Massimo Consoli annotava questi ricordi nel 2006, decennale della morte di Bellezza, in un volume “omaggio insolito” intitolato ironicamente Diario di un mostro (Anemone Purpurea) che lo storico aveva iniziato a scrivere proprio in parallelo alla stesura del romanzo bellezziano. «Dario è morto», confidava Consoli. «Subito dopo se ne è parlato perché aveva fatto scandalo la sua malattia e la sua fine ma poi è stato dimenticato. Un passaggio che potremmo definire fatale perché in effetti è accaduto lo stesso anche con autori più celebri. È come se debba esserci un periodo di decantazione, poi l’oblio, quindi il recupero». Nel 2015, infatti, pochi mesi prima del ventennale della scomparsa, è avvenuta la rinascita editoriale del fenomeno Bellezza, grazie a uno splendido Oscar Mondadori Tutte le poesie, raccolta completa dell’opera poetica bellezziana curata da Roberto Deidier.
Tra i principali sostenitori di questo recupero necessario, il critico Antonio Debenedetti il quale in una intervista, riportata sempre nel Diario di un mostro ricordava: «Quando morì, la giornalista Giulia Massari mi disse che Dario ci sarebbe mancato molto e ciò che di più ci sarebbe mancata sarebbe stata la sua voce al telefono». Una voce che Debenedetti ricorda come «particolare, bella, abbastanza pungente, penetrante della quale mi giovavo molto durante le lunghe telefonate che avevano sempre come oggetto la letteratura. Non c’era volta che lui non parlasse di Elsa Morante. Era quasi ossessionato dall’idea di questa grande scrittrice. Probabilmente la amava molto e ne era molto intrigato. Probabilmente Elsa, con quel modo misterioso lo stimolava a superarsi, a essere più bravo di quanto già non fosse».

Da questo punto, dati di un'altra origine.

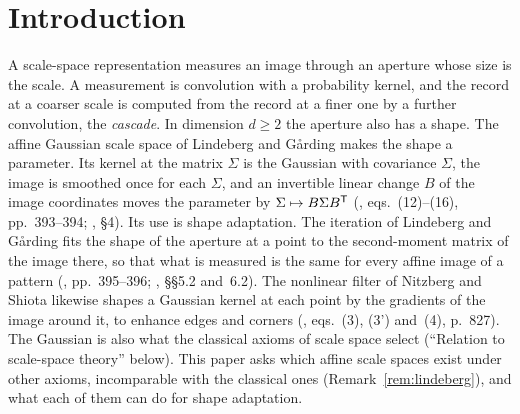 \section{Introduction}\label{sec:introduction}

A scale-space representation measures an image through an aperture whose size is the scale. A
measurement is convolution with a probability kernel, and the record at a coarser scale is computed
from the record at a finer one by a further convolution, the \emph{cascade}. In dimension $d \ge 2$
the aperture also has a shape. The affine Gaussian scale space of Lindeberg and G\aa{}rding makes the
shape a parameter. Its kernel at the matrix $\Sigma$ is the Gaussian with covariance $\Sigma$, the
image is smoothed once for each $\Sigma$, and an invertible linear change $B$ of the image coordinates
moves the parameter by $\Sigma \mapsto B\Sigma B^{\tp}$ (,
eqs.~(12)--(16), pp.~393--394; , \S4). Its use is shape adaptation. The iteration of Lindeberg and
G\aa{}rding fits the shape of the aperture at a point to the second-moment matrix of the image there,
so that what is measured is the same for every affine image of a pattern (,
pp.~395--396; , \S\S5.2 and~6.2). The nonlinear filter of Nitzberg and Shiota likewise
shapes a Gaussian kernel at each point by the gradients of the image around it, to enhance edges and corners
(, eqs.~(3), (3') and~(4), p.~827). The Gaussian is also what the classical axioms of scale
space select (``Relation to scale-space theory'' below). This paper asks which affine scale spaces
exist under other axioms, incomparable with the classical ones (Remark~\ref{rem:lindeberg}), and what
each of them can do for shape adaptation.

Il poeta Elio Pecora lo definisce «erede della Morante ma anche di Baudelaire e dell’Ottocento. Nella sua poesia sono presenti anche delle grandi retoriche: parla di bellezza, virtù, colpa, rimorso, tutto in maiuscolo». Un Bellezza che secondo l’amica scrittrice Dacia Maraini è stato un uomo «innocente, perso e povero che faceva parte del mondo degli angeli. Qualche volta si è anche definito angelo e in un certo senso davvero lo è stato». Come nelle ore in cui il suo mentore Pasolini veniva assassinato all’Idroscalo di Ostia e Dario, da Barletta, aveva pronta una cartolina che poi non inviò mai, sorpreso dalla tragedia sopraggiunta. Sarebbe servita a rassicurare l’amico con una frase: «Non tutto è perduto! Qua ancora la gente sorride!». Lontano dalla loro Roma incupita e al sicuro dentro le parole nelle quali i poeti continuano a nascondersi e così a esistere.